Anyone who studies conventions eventually finds Mencken’s column. And then notes, sadly, that modern conventions are even less exciting than they were when Mencken hammered out his stories on a manual typewriter in a stuffy press room, near a stuffier convention hall.
Yet political conventions are still fascinating, and essential.
They’re now pageants, of course. But judged by that standard, they can be thrilling. Sen. Barack Obama’s 2004 convention speech, for example, in Boston, paved the way for his 2008 presidential campaign. Ronald Reagan invented the modern Republican Party with a convention speech in Kansas City in 1976.
The 1968 riots at the Democratic National Convention in Chicago remain a cultural touchstone from that calamitous year.
Conventions can also damage careers, and campaigns. Bill Clinton’s 1988 convention speech was so long and boring he went on late-night TV just a few days later to joke about it. John Kerry’s goofy “reporting for duty” salute in 2004 may have doomed his campaign against President George W. Bush. Dan Quayle never recovered from his stumbling answers to questions in New Orleans, hours after George H.W. Bush put him on the 1988 ticket.

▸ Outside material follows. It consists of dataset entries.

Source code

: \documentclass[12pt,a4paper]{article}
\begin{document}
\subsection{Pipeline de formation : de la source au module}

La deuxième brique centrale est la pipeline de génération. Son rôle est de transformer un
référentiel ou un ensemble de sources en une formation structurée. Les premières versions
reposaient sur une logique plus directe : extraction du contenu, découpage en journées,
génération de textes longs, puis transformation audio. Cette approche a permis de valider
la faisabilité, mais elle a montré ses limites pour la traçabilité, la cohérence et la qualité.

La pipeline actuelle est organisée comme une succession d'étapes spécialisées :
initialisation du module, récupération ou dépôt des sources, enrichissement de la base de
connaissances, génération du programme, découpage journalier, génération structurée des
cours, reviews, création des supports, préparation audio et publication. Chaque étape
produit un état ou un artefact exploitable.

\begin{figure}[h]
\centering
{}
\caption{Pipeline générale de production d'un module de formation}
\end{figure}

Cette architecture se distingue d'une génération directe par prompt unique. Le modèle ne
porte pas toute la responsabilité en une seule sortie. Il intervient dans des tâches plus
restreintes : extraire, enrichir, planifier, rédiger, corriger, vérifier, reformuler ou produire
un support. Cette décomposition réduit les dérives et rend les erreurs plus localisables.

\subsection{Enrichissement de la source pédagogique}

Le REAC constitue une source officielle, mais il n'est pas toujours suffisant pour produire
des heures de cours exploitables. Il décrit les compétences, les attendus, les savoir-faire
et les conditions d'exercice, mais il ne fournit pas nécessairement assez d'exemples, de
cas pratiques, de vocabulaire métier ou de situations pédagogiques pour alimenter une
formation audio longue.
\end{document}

Conventions matter because politics matter. Despite the silly hats and sometimes intense tedium, conventions provide an opportunity for ordinary Americans, every four years, to argue over the country’s future — and to tell the rest of us how they plan to make the union more perfect. That’s a pretty important job.
I’ve covered 13 national political conventions, starting in Detroit in 1980 when Reagan won the GOP nomination. Sure, some were more compelling than others, but all have had at least one moment of unexpected drama — a speech, a vice presidential pick, a surprise appearance.
Clinton’s renomination in 1996 was a Chicago snoozefest. On the final day, his campaign adviser quit after stories surfaced about an alleged toe-sucking incident with a high-priced escort. A story!
Somewhere, Mencken was smiling.
For this special section, I reviewed the conventions of the two major parties over the last 100 years. I picked the most interesting convention in each decade — 10 in all — then ranked them, for drama, importance, interest. I used books, newspaper accounts, videos, oral histories and my own reporting as sources for the stories on each convention.
A few themes emerged. The way presidential candidates pick their running mates is confusing and haphazard. Well-planned conventions can still run off the rails. And the best candidates can use their conventions to inspire supporters, giving them momentum for the general election campaign ahead.
In a few days, I’m off to Cleveland for the Republican convention, then I’ll head to Philadelphia for the Democratic convention. I’ll take a computer, a cellphone, a video camera — tools Mencken would not have recognized. We’ll be blogging, tweeting and writing about what we see and hear.
Republicans and Democrats will accuse each other of heartless perfidy, illegality, ignorance. Bands will play. Balloons will fall. It will be vulgar, boring, tedious.
It will also be exhilarating. Americans are picking a new president, and there’s nothing boring about that.